(WHAT YOU SHOULD DO): Find the lines below holding the word "小作坊就是这样" and copy each of them.

(DATASET RECORDS):

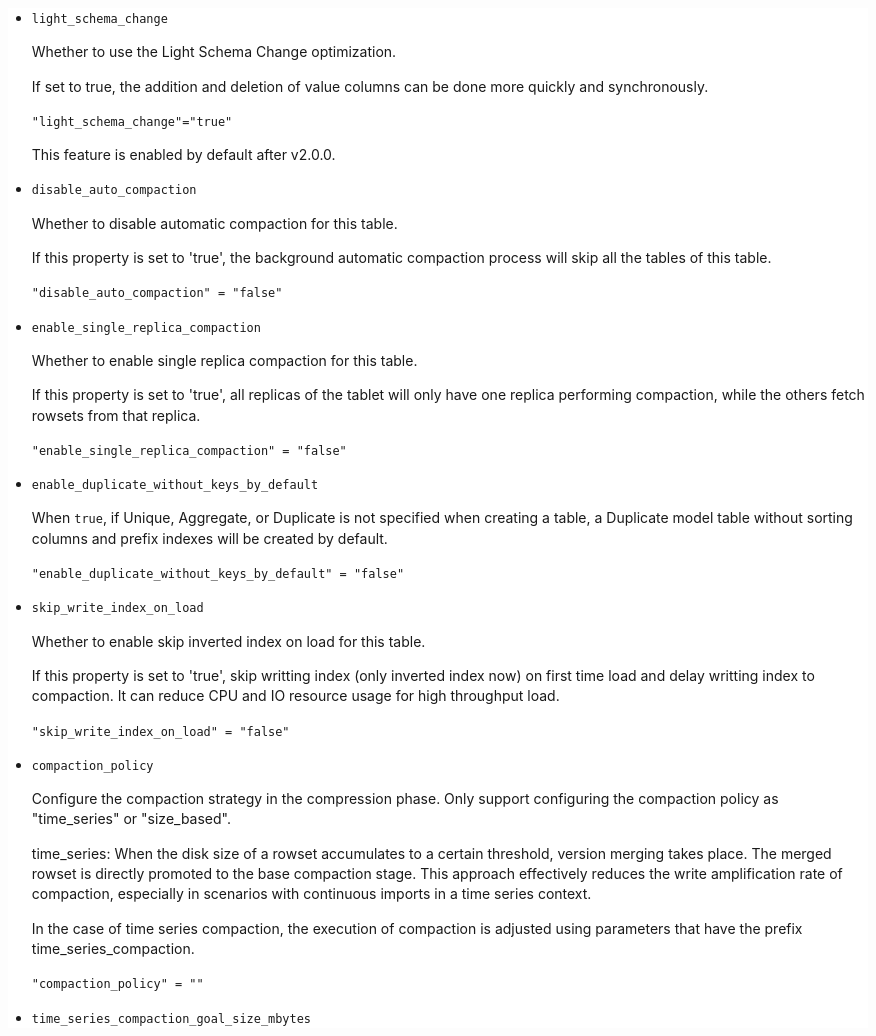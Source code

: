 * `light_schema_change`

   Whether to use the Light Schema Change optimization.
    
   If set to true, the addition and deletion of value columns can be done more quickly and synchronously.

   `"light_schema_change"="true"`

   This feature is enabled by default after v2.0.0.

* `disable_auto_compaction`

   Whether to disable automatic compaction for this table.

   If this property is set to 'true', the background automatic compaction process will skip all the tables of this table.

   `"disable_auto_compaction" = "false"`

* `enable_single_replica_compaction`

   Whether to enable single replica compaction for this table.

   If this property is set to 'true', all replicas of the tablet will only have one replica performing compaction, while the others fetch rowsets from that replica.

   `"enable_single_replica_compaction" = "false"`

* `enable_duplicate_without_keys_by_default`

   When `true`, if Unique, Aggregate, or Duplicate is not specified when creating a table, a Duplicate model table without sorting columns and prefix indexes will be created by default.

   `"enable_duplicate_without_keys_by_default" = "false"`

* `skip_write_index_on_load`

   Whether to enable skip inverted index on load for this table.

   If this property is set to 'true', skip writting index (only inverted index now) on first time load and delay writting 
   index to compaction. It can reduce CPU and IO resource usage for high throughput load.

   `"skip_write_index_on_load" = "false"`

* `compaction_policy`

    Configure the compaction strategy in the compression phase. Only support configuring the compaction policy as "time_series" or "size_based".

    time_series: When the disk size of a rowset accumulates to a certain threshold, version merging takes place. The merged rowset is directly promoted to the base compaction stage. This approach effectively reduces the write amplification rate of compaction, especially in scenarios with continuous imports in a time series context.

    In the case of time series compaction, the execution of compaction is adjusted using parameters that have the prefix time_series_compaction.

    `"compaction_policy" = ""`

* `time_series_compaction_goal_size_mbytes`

* * *

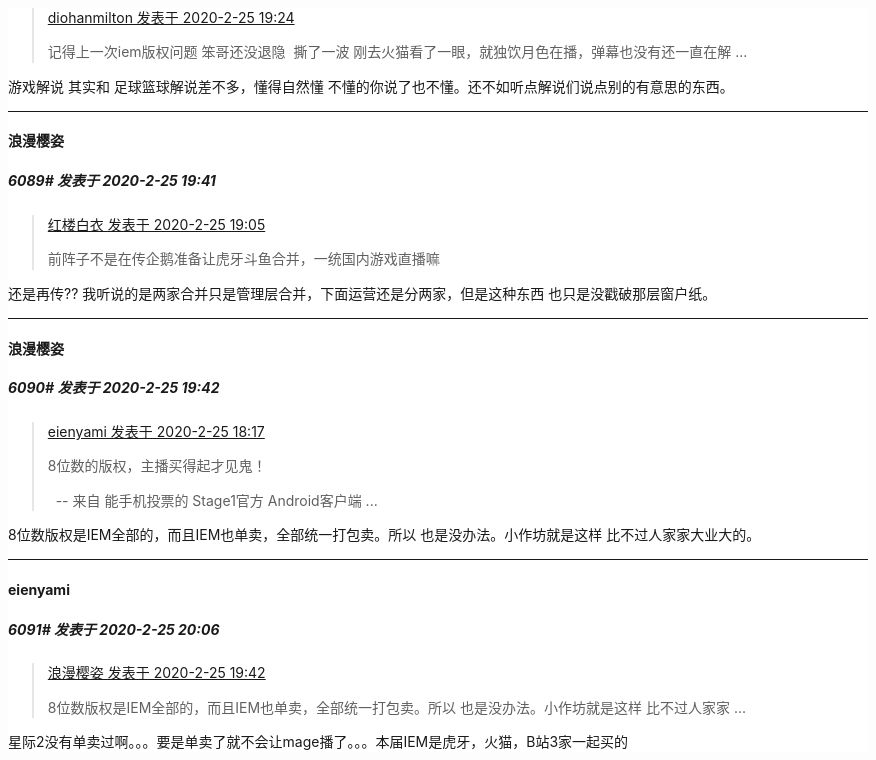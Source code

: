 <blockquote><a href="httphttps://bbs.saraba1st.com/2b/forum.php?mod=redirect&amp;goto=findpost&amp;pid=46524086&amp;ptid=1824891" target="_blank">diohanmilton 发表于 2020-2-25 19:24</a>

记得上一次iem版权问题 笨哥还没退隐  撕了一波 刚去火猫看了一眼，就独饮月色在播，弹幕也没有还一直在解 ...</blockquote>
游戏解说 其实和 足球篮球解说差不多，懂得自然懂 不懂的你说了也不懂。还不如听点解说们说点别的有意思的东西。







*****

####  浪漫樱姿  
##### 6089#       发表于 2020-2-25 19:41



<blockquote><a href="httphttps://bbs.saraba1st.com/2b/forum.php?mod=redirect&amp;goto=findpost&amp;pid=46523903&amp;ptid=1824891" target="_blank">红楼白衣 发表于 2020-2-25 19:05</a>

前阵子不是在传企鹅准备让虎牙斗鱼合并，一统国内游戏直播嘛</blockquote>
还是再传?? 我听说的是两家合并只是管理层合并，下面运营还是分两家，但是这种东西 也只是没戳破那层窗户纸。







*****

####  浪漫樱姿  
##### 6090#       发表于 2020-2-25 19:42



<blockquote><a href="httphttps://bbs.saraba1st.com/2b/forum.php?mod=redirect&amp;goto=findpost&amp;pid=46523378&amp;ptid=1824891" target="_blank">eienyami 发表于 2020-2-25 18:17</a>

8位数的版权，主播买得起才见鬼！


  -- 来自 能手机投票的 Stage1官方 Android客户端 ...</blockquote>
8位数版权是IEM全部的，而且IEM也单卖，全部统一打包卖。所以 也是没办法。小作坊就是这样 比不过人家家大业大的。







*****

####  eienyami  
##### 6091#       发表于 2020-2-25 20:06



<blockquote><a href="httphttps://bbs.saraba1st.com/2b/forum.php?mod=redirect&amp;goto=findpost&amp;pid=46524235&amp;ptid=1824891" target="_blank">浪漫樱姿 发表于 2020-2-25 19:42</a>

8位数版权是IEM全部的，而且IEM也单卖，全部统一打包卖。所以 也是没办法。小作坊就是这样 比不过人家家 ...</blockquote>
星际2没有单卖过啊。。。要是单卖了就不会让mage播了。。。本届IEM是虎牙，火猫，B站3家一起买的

...

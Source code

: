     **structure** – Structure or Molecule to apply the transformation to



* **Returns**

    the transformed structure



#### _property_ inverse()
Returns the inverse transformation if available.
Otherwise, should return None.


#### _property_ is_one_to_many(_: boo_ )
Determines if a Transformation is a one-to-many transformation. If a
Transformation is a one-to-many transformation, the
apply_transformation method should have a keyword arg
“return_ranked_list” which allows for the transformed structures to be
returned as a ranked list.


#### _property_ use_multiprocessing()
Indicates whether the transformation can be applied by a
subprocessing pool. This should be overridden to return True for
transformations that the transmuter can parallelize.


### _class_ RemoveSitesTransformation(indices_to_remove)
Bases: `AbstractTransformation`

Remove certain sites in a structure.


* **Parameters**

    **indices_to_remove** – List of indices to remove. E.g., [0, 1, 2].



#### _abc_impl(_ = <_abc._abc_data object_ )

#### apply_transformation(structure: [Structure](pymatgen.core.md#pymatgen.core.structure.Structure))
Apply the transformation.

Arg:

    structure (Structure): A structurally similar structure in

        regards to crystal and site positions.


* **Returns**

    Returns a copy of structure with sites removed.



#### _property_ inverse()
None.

(SOLUTION FOR THIS EXERCISE):
8位数版权是IEM全部的，而且IEM也单卖，全部统一打包卖。所以 也是没办法。小作坊就是这样 比不过人家家大业大的。
8位数版权是IEM全部的，而且IEM也单卖，全部统一打包卖。所以 也是没办法。小作坊就是这样 比不过人家家 ...</blockquote>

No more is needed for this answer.